Her name pops up in April 1902 when her paramour Alexander Pantages, by now the manager of the Orpheum Theatre on Front Street, advertizes the re-opening of the refurbished establishment. Kate is part of the opening act: “A burlesque on the Spanish-American war in which (she) will introduce her company of Zouaves fully equipped.”

Her name pops up again a short time later as the orchestrator of a series of tableaux vivant, or living pictures, where, supported with special lighting and costumes, the people on stage assume stationary positions of characters in famous works or art.

The most notable performance for which she can be documented is at a well-attended benefit concert in the Palace Grand, then named the Auditorium Theatre, on the evening of 31 June, 1904. The Dawson Daily news described her serpentine dance the following day, where “coloured lights and figures played upon yards and yards of silk É It was pretty,” reported the News, “and so testified to by the audience.”

Many of the facts in the oft-repeated biography of Klondike Kate don’t stand up to historical scrutiny, but it would require more time and interest than I can offer the reader at this time to correct the story. It would serve her well, though, to confirm in more detail her presence in the Klondike from 1900 to 1904.

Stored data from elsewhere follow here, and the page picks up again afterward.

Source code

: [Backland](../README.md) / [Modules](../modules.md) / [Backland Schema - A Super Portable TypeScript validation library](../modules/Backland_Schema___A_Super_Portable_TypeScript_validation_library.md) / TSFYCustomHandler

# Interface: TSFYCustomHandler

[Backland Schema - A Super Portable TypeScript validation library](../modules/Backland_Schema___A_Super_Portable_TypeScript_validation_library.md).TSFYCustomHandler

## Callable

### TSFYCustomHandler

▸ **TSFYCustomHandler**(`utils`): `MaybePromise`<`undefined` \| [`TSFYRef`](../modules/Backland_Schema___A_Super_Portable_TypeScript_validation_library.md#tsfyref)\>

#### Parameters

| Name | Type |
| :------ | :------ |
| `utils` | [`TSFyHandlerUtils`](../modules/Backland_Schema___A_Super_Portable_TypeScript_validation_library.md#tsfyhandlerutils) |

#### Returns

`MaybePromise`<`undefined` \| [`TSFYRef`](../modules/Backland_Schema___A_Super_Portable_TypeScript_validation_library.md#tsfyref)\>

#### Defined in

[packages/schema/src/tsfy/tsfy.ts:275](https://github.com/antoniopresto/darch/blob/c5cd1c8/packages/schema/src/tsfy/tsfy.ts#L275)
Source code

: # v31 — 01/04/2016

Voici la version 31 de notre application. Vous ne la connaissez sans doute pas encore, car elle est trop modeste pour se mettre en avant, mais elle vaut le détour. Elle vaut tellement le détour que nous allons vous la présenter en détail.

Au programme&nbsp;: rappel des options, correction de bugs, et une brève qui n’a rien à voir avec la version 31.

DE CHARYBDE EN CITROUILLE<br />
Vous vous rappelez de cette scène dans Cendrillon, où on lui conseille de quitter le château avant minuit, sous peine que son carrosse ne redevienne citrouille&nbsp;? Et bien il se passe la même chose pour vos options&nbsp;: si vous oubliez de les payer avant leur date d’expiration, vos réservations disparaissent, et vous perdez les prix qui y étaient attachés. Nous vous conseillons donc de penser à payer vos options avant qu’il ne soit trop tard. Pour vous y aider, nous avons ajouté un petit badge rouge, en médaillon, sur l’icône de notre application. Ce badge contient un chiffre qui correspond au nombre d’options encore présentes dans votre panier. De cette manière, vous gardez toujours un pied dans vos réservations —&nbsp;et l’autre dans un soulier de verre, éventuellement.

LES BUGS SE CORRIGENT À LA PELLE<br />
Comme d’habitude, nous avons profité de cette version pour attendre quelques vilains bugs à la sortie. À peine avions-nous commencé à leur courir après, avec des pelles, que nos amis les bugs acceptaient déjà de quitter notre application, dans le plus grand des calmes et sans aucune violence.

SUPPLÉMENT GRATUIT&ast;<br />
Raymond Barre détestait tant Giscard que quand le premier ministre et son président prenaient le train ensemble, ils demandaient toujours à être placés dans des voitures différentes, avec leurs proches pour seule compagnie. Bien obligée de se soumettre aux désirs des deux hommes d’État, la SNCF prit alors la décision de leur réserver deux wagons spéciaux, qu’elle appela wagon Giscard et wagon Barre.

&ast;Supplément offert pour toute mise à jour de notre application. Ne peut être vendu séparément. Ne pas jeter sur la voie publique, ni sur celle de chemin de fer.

A quick search of the historical record reveals that Klondike Kate, “Queen of the Klondike,” didn’t emerge as a personality until the 1930s, at a time when nostalgic sourdoughs were starting to fill the blanks in their Klondike experience with colourful characters and corrected memories. At one of the frequent sourdough gatherings, a man was actually booed by the assembly when he took pains to point out that Robert Service didn’t arrive in Dawson City after climbing the Chilkoot Pass as so many others had.

It was in this atmosphere that The Klondike Kate of legend, as we know her today, emerged, nudged along by the considerable self-promotion of the icon herself, as a full-blown symbol of the gold rush.

That this image played so well to her later-day audience of sourdoughs speaks loudly to the need for the former stampeders to create a softer, more nostalgic view of the events of four decades in their past.

Like the Palace Grand Theatre itself, Klondike Kate has come to symbolize one of the memorable facets of this remarkable gold rush.

Michael Gates is a local historian and sometimes adventurer based in Whitehorse.